Tuesday, May 18, 2010

Dinner tonight: Baked Salmon with Ginger Bok Choy and Pineapple Almond Quinoa


Once again, throwing dinner together last minute and loving it!  This took about 30 minutes to prep and cook... doesn't look it, does it?  I baked the salmon with a little sea salt and dried thyme leaves with halved cherry tomatoes on top (baked at 350 for 20 min and broil for 3).  

My sides were Pineapple Almond Quinoa and Ginger Bok Choy (made the bok a million times this way- my favorite).  I cooked the quinoa in water, brought it to a boil and reduced it to a simmer for about 8 minutes and then turned the heat off and left the cover on.  In the meantime, I sauteed a diced onion in olive oil and then added the bok choy, sliced.  When the veggies were sauteed and tender, I added freshly grated ginger and sea salt.  Last minute, I FINELY diced a few pieces of pineapple and dry toasted almonds with a dash of ground cloves; I added them both to the cooked quinoa with a tablespoon of pineapple juice.  

Honestly, fridge to table, this took only 30 minutes!  It's all about thinking ahead, start prepping what takes the longest to cook (salmon in this case) and finish what cooks the quickest.  Easy as pie.

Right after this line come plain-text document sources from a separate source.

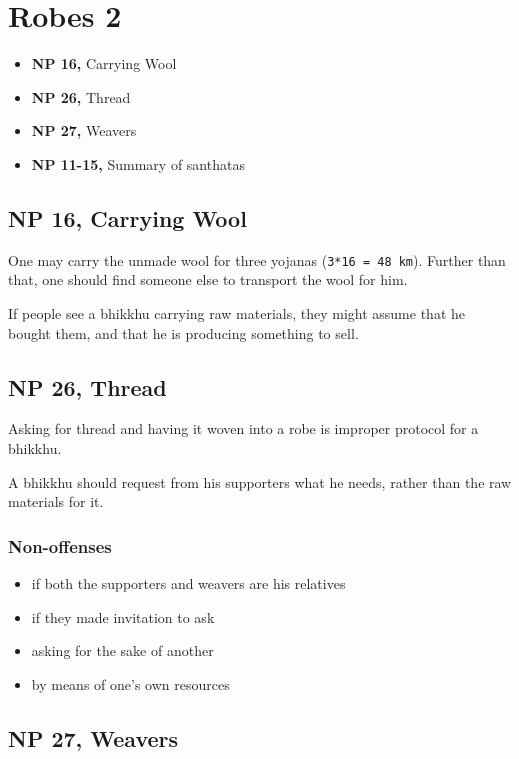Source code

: \chapter{Robes 2}

\begin{itemize}
\tightlist
\item
  \textbf{NP 16,} Carrying Wool
\item
  \textbf{NP 26,} Thread
\item
  \textbf{NP 27,} Weavers
\item
  \textbf{NP 11-15,} Summary of santhatas
\end{itemize}

\section{NP 16, Carrying Wool}

One may carry the unmade wool for three yojanas
(\texttt{3*16\ =\ 48\ km}). Further than that, one should find someone
else to transport the wool for him.

If people see a bhikkhu carrying raw materials, they might assume that
he bought them, and that he is producing something to sell.

\section{NP 26, Thread}

Asking for thread and having it woven into a robe is improper protocol
for a bhikkhu.

A bhikkhu should request from his supporters what he needs, rather than
the raw materials for it.

\subsection{Non-offenses}

\begin{itemize}
\tightlist
\item
  if both the supporters and weavers are his relatives
\item
  if they made invitation to ask
\item
  asking for the sake of another
\item
  by means of one's own resources
\end{itemize}

\section{NP 27, Weavers}

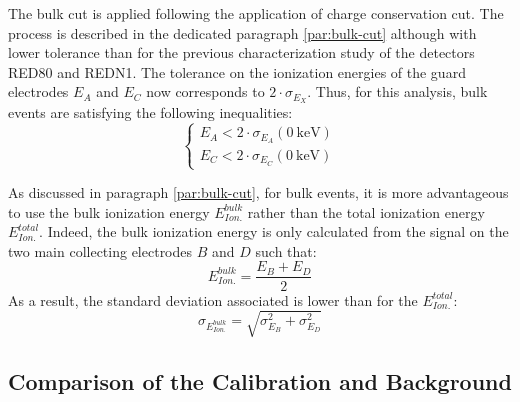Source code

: The bulk cut is applied following the application of charge conservation cut. The process is described in the dedicated paragraph \ref{par:bulk-cut} although with lower tolerance than for the previous characterization study of the detectors RED80 and REDN1. The tolerance on the ionization energies of the guard electrodes $E_A$ and $E_C$ now corresponds to $2 \cdot \sigma_{E_{X}}$. Thus, for this analysis, bulk events are satisfying the following inequalities:
\begin{equation}
\begin{cases}
E_A < 2 \cdot \sigma_{E_A} \left( \SI{0}{\kilo\eV} \right) \\
E_C < 2 \cdot \sigma_{E_C} \left( \SI{0}{\kilo\eV} \right) 
\end{cases}
\end{equation}

As discussed in paragraph \ref{par:bulk-cut}, for bulk events, it is more advantageous to use the bulk ionization energy $E_{Ion.}^{bulk}$ rather than the total ionization energy $E_{Ion.}^{total}$. Indeed, the bulk ionization energy is only calculated from the signal on the two main collecting electrodes $B$ and $D$ such that:
\begin{equation}
E_{Ion.}^{bulk} = \frac{E_B + E_D}{2}
\end{equation}
As a result, the standard deviation associated is lower than for the $E_{Ion.}^{total}$:
\begin{equation}
\sigma_{E_{Ion.}^{bulk}} = \sqrt{ \sigma_{E_B}^2 + \sigma_{E_D}^2  }
\end{equation}

%
\subsection{Comparison of the Calibration and Background}
\label{par:comparison-background-calibration}

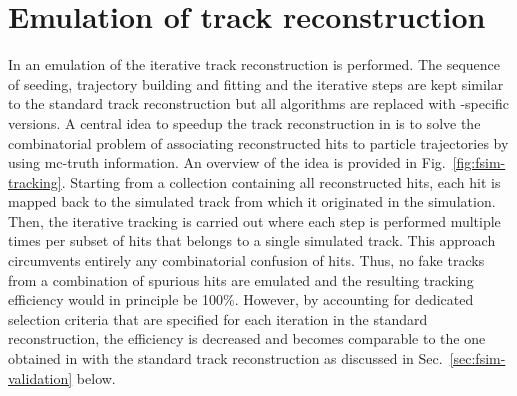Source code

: \section{Emulation of track reconstruction}
\label{sec:fsim-tracking}

In \FSIM an emulation of the iterative track reconstruction is performed. The sequence of seeding, trajectory building and fitting and the iterative steps are kept similar to the standard track reconstruction but all algorithms are replaced with \FSIM-specific versions. A central idea to speedup the track reconstruction in \FSIM is to solve the combinatorial problem of associating reconstructed hits to particle trajectories by using \gls{mc}-truth information. An overview of the idea is provided in Fig.~\ref{fig:fsim-tracking}. Starting from a collection containing all reconstructed hits, each hit is mapped back to the simulated track from which it originated in the simulation. Then, the iterative tracking is carried out where each step is performed multiple times per subset of hits that belongs to a single simulated track. This approach circumvents entirely any combinatorial confusion of hits. Thus, no fake tracks from a combination of spurious hits are emulated and the resulting tracking efficiency would in principle be 100\%. However, by accounting for dedicated selection criteria that are specified for each iteration in the standard reconstruction, the efficiency is decreased and becomes comparable to the one obtained in with the standard track reconstruction as discussed in Sec.~\ref{sec:fsim-validation} below.


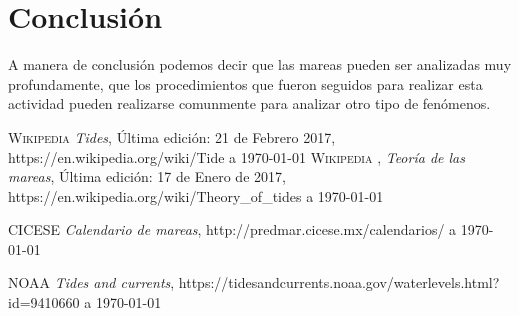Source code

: \section{Conclusión}
\noindent A manera de conclusión podemos decir que las mareas pueden ser analizadas muy profundamente, que los procedimientos que fueron seguidos para realizar esta actividad pueden realizarse comunmente para analizar otro tipo de fenómenos.  
\newpage
\begin{thebibliography}{X}
 \textsc{Wikipedia}
\textit{Tides}, Última edición: 21 de Febrero 2017, https://en.wikipedia.org/wiki/Tide a \today
{} \textsc{Wikipedia}
,
\textit{Teoría de las mareas}, Última edición: 17 de Enero de 2017, https://en.wikipedia.org/wiki/Theory\_of\_tides a \today


 \textsc{CICESE}
\textit{Calendario de mareas}, http://predmar.cicese.mx/calendarios/ a \today

 \textsc{NOAA}
\textit{Tides and currents}, https://tidesandcurrents.noaa.gov/waterlevels.html?id=9410660 a \today
\end{thebibliography}


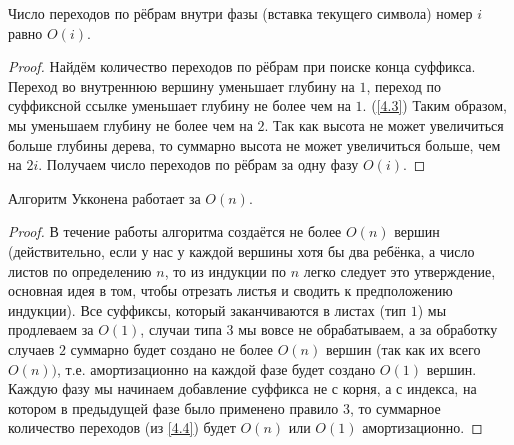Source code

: \begin{lemma}
  \label{4.4}
  Число переходов по рёбрам внутри фазы (вставка текущего символа) номер $i$ равно $O(i)$.
\end{lemma}
\begin{proof}
  Найдём количество переходов по рёбрам при поиске конца суффикса. Переход во внутреннюю вершину 
  уменьшает глубину на $1$, переход по суффиксной ссылке уменьшает глубину не более чем на $1$. (\ref{4.3})
  Таким образом, мы уменьшаем глубину не более чем на $2$.
  Так как высота не может увеличиться больше глубины дерева, то суммарно высота не может увеличиться больше,
  чем на $2i$. Получаем число переходов по рёбрам за одну фазу $O(i)$.
\end{proof}

\begin{theorem}
  Алгоритм Укконена работает за $O(n)$.
\end{theorem}
\begin{proof}
  В течение работы алгоритма создаётся не более $O(n)$ вершин (действительно, если у нас у каждой вершины
  хотя бы два ребёнка, а число листов по определению $n$, то из индукции по  $n$ легко следует 
  это утверждение, основная идея в том, чтобы отрезать листья и сводить к предположению индукции). 
  Все суффиксы, который заканчиваются в листах (тип $1$) мы продлеваем за $O(1)$, случаи типа  $3$ 
  мы вовсе не обрабатываем, а за обработку случаев $2$ суммарно будет создано не более $O(n)$ вершин 
  (так как их всего $O(n))$, т.е. амортизационно на каждой фазе будет создано  $O(1)$ вершин.
  Каждую фазу мы начинаем добавление суффикса не с корня, а с индекса, на котором в предыдущей фазе
  было применено правило $3$, то суммарное количество переходов (из \ref{4.4}) будет $O(n)$ или  $O(1)$
  амортизационно. 
\end{proof}

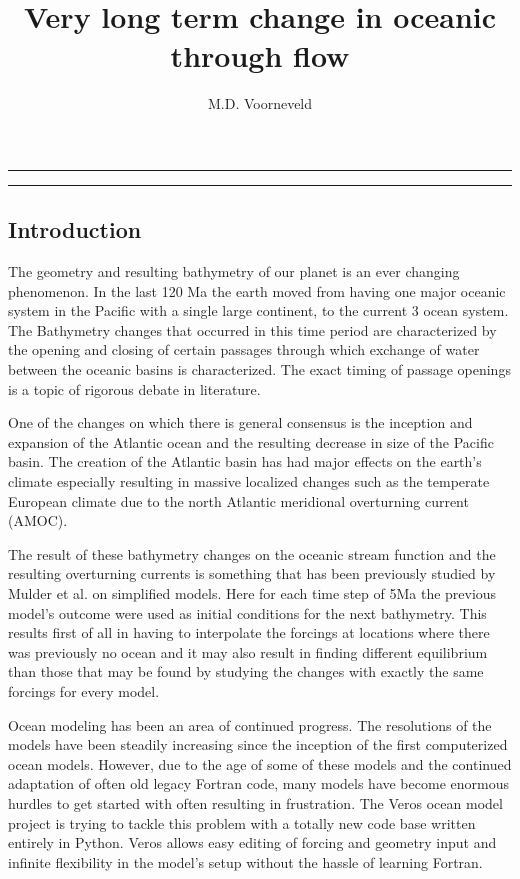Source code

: \documentclass[a4paper]{article}
\title{Very long term change in oceanic through flow}
\author{M.D. Voorneveld}
\begin{document}
\maketitle
\noindent\rule{\textwidth}{1pt}
\begin{abstract}

\end{abstract}
\noindent\rule{\textwidth}{1pt}
\begin{multicols}{2}
\section{Introduction}

The geometry and resulting bathymetry of our planet is an ever changing phenomenon\cite{besse2002apparent}. In the last 120 Ma the earth moved from having one major oceanic system in the Pacific with a single large continent, to the current 3 ocean system. The Bathymetry changes that occurred in this time period are characterized by the opening and closing of certain passages through which exchange of water between the oceanic basins is characterized. The exact timing of passage openings is a topic of rigorous debate in literature\cite{Scher2006Apr}\cite{Schmidt2007Jan}.


One of the changes on which there is general consensus is the inception and expansion of the Atlantic ocean and the resulting decrease in size of the Pacific basin. The creation of the Atlantic basin has had major effects on the earth's climate especially resulting in massive localized changes such as the temperate European climate due to the north Atlantic meridional overturning current (AMOC).

The result of these bathymetry changes on the oceanic stream function and the resulting overturning currents is something that has been previously studied by Mulder et al.\cite{Mulder2017Jul} on simplified models. Here for each time step of 5Ma the previous model's outcome were used as initial conditions for the next bathymetry. This results first of all in having to interpolate the forcings at locations where there was previously no ocean and it may also result in finding different equilibrium than those that may be found by studying the changes with exactly the same forcings for every model.

Ocean modeling has been an area of continued progress. The resolutions of the models have been steadily increasing since the inception of the first computerized ocean models. However, due to the age of some of these models and the continued adaptation of often old legacy Fortran code, many models have become enormous hurdles to get started with often resulting in frustration. The Veros\cite{Hafner2018Aug} ocean model project is trying to tackle this problem with a totally new code base written entirely in Python. Veros allows easy editing of forcing and geometry input and infinite flexibility in the model's setup without the hassle of learning Fortran.


\end{multicols}
\end{document}

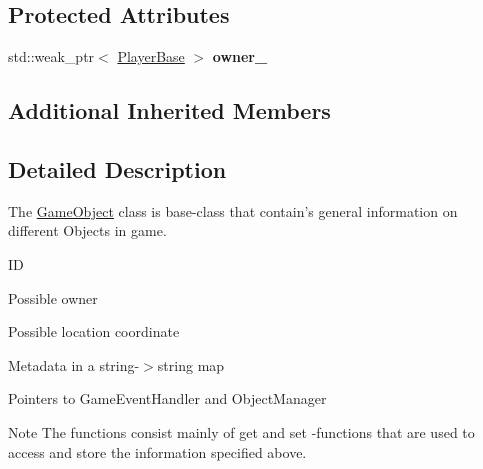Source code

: \subsection*{Protected Attributes}
\begin{DoxyCompactItemize}
\item 
\hypertarget{class_course_1_1_game_object_a438c8b8567f6f3fbe8e4df6442ebd12e}{std\-::weak\-\_\-ptr$<$ \hyperlink{class_course_1_1_player_base}{Player\-Base} $>$ {\bfseries owner\-\_\-}}\label{class_course_1_1_game_object_a438c8b8567f6f3fbe8e4df6442ebd12e}

\end{DoxyCompactItemize}
\subsection*{Additional Inherited Members}


\subsection{Detailed Description}
The \hyperlink{class_course_1_1_game_object}{Game\-Object} class is base-\/class that contain's general information on different Objects in game. 


\begin{DoxyItemize}
\item I\-D
\item Possible owner
\item Possible location coordinate
\item Metadata in a string-\/$>$string map
\item Pointers to Game\-Event\-Handler and Object\-Manager
\end{DoxyItemize}

\begin{DoxyNote}{Note}
The functions consist mainly of get and set -\/functions that are used to access and store the information specified above. 
\end{DoxyNote}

Alright, a mess in the sink awaits.  :)

Mango Almond Muffins



                                    

I am queen of making something out of nothing.  I really think my best concoctions come when I am forced to use what I have in the house!  I had a mango that looked a little funky and some pineapple that needed to be used today- it had also been about 3 weeks since I made muffins so, ta-da Mango Almond Muffins!!  

I used brown rice and tapioca flours, baking powder, soda, salt, a little ginger and lemon zest, only 3 tbs of ghee, about 1/3 cup of chopped mango and pineapple, 1/2 cup (filling 1/3 each of honey, maple syrup and pineapple juice), 1/2 cup almond flour (make it yourself in the food processor... just don't whir it into almond butter!), Hmmmm what else??  Oh, 3 eggs.  Yup, that was about it.  Baked them for about 15 minutes and they came out amber brown, moist and mouth watering.  Tasted deliciously tropical!  

I will write up the recipe for NourishThis.com and pop it on there later this week. :)

Monday, May 17, 2010

Beach Picnic



I used to hate eating on the beach, even as a little kid, all I wanted was water or an ice pop.  There is something about a sandwich and a bikini that just don't match up! ha ha  My brother calls it a "hamburger belly," but no matter what, it's not attractive and in my case just feels too darn heavy.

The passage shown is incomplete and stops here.